● **Exercise description**
Read the lines below. Copy out any that hold the string "canelacho".

● **Provided records**
________

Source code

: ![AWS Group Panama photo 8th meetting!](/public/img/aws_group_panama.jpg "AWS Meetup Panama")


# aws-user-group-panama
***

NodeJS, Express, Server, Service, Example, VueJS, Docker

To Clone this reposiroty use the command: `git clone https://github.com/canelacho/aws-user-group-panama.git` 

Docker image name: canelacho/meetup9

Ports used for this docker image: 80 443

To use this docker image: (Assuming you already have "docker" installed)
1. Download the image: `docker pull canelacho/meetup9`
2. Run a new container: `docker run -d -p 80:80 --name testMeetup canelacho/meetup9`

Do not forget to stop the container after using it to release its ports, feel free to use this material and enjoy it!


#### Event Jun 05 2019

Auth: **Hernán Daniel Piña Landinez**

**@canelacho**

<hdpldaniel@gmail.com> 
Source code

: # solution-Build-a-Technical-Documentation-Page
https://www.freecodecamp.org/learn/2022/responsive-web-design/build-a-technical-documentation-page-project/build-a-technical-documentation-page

________

● **Answer below**
To Clone this reposiroty use the command: `git clone https://github.com/canelacho/aws-user-group-panama.git` 
Docker image name: canelacho/meetup9
1. Download the image: `docker pull canelacho/meetup9`
2. Run a new container: `docker run -d -p 80:80 --name testMeetup canelacho/meetup9`
**@canelacho**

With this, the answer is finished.